I’ve referred to Epheta many times. Now let's talk about it in more detail. The Catholic Diocese built this place sometime back to serve as a quiet retreat for priests, nuns, and lay persons who want time for rest and reflection, spiritual or otherwise.

The Retreat consists of several buildings located on a well maintained campus directly on the shores of Lake Victoria. One building holds the chapel, dining room, kitchen and laundry area. Another is the residence for the priests and the brothers. Two other buildings serve as residence halls for guests. Each has a central lobby area with two wings of rooms. The whole campus is secured with locked gates and six foot high masonry walls topped with shards of broken glass. 



  




The individual rooms are very basic. They include two single beds with mosquito netting, a sink, and a small 4x5 foot room that serves as a combination shower and toilet. The shower is often no more than a trickle with pressure better or worse depending on the number of others using theirs at the same time. The switch for the hot water is out in the hallway. The one switch serves the entire wing. You cannot take for granted that someone else has already turned on the switch when getting in the shower. I learned the hard way one morning, having to get out from under the ice cold water, slip on my shorts, and tip toe dripping wet out to the hallway to flip the switch.





Bedding and fresh towels are exchanged about every third day. Bottled water is delivered to the lounge area frequently, as are rolls of toilet paper. The TP has become a valued commodity as it disappears at an alarmingly fast rate. One tends to hoard it the minute a fresh supply appears. It is kind of an unspoken thing. But everyone understands without comment or objection. 

The food is decent, but is somewhat repetitive. Chicken, fish, rice, beans, potatoes, legumes, and some fresh fruit are the basic menu. Much of the food comes from the garden and animal pens that are located in a rear portion of the campus. The roosters there regularly crow at dawn to wake us up. They eventually pay for it. 



With laundry, one has options. Each room has a five gallon bucket. You could take your clothes, soap you would have brought from home, and your bucket to one of several outdoor sinks and hand wash your laundry. There are many clothes lines to hang and air-dry your clothes. The other option is to have the staff do it for you. A washing machine was a recent addition here at Epheta. The routine is to walk into the kitchen right after breakfast with a bag of your dirty clothes and simply hand it to one of the cooks. Later in the afternoon, a lady comes by to deliver your clean and freshly folded clothes. Somehow, they know whose clothes are whose for they never ask for your name or what room you are staying in. The price for this service is around 5,000 TSH ($3.50 USD).  I routinely double that for the service plus tip. 

The refrigerator is regularly restocked with pop and beer. A sheet of paper on the top of the fridge is used to mark down how many pops or beers you have taken. Every five days or so, someone from our group will go around to the others to collect what we owe and make Epheta whole. The 1.5 liter bottles of beer go for around $1.25, the pop for around $0.65. Everyone found it humorous that I had drunk the most number of beers. What’s so funny about that?
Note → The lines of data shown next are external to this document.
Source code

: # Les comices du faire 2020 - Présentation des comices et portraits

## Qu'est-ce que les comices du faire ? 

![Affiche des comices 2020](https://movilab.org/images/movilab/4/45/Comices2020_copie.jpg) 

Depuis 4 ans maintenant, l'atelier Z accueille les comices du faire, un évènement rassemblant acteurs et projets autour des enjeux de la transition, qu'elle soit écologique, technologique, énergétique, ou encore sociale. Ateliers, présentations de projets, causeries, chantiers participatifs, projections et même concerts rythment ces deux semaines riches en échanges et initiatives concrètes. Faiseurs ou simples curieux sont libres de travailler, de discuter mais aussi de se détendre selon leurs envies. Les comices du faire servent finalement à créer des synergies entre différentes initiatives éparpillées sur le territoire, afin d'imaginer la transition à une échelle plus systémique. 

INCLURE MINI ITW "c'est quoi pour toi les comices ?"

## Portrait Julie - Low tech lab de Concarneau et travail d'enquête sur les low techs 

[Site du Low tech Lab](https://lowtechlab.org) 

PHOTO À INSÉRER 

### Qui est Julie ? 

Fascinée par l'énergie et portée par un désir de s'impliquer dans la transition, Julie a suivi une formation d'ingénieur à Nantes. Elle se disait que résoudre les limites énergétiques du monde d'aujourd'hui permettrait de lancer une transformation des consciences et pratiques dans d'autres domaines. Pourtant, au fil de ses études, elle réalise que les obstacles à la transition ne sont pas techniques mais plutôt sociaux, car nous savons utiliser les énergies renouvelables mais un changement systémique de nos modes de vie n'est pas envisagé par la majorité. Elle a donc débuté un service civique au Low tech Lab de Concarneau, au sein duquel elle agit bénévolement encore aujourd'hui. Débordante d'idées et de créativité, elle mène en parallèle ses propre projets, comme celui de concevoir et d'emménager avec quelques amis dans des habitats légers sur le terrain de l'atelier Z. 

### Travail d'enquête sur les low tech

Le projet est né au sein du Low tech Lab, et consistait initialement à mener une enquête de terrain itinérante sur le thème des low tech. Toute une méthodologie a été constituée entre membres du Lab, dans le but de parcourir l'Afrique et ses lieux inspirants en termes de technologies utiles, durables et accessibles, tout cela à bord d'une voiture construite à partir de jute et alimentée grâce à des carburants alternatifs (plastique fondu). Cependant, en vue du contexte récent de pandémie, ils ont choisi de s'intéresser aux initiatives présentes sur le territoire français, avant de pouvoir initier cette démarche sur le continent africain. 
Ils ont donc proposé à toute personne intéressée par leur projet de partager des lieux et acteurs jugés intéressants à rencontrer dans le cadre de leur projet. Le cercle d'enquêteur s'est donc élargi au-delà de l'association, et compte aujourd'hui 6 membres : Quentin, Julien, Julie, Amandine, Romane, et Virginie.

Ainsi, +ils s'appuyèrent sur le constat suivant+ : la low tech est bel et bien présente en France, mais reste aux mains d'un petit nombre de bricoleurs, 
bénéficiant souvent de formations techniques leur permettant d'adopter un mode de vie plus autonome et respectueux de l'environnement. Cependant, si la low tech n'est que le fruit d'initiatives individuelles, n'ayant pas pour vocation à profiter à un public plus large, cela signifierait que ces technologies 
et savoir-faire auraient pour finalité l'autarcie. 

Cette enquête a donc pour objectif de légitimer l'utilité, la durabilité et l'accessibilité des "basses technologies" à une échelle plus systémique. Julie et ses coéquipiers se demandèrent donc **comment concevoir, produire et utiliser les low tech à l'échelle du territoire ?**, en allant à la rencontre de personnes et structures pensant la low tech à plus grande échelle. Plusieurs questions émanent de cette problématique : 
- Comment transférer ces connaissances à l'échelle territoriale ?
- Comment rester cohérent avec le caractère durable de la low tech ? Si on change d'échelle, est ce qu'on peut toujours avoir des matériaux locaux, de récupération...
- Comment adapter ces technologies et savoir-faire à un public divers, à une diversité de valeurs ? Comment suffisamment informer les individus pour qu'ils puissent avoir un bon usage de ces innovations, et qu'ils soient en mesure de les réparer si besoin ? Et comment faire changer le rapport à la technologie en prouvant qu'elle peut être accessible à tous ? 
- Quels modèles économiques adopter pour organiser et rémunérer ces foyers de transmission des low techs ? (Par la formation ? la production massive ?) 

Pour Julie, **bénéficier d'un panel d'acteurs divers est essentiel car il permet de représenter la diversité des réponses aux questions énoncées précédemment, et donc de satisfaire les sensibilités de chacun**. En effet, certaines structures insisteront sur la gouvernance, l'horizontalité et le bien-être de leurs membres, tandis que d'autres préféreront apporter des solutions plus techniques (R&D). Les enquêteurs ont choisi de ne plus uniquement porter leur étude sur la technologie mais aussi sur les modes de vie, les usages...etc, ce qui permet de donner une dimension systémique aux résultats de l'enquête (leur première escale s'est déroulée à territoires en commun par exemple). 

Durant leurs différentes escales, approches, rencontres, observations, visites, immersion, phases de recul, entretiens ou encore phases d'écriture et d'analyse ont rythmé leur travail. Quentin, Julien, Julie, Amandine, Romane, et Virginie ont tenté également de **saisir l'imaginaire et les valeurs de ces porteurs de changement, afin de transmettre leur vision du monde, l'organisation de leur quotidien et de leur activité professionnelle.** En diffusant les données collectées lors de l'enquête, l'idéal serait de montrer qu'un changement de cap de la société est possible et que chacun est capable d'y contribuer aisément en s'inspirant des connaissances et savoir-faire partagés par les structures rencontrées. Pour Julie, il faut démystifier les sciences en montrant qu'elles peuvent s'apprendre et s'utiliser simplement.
Let's talk about the ants. They are tiny ones, like you might find in your home back in the States. But here, they are everywhere and into everything. Open food container inside the fridge. They find a way and they are in there. Beer or pop bottle caps? Swarms of them. I killed a spider the other day in my room. I returned from breakfast and the carcass was overrun with a pile of the ants, with individuals carrying limbs and other parts to locations unknown. 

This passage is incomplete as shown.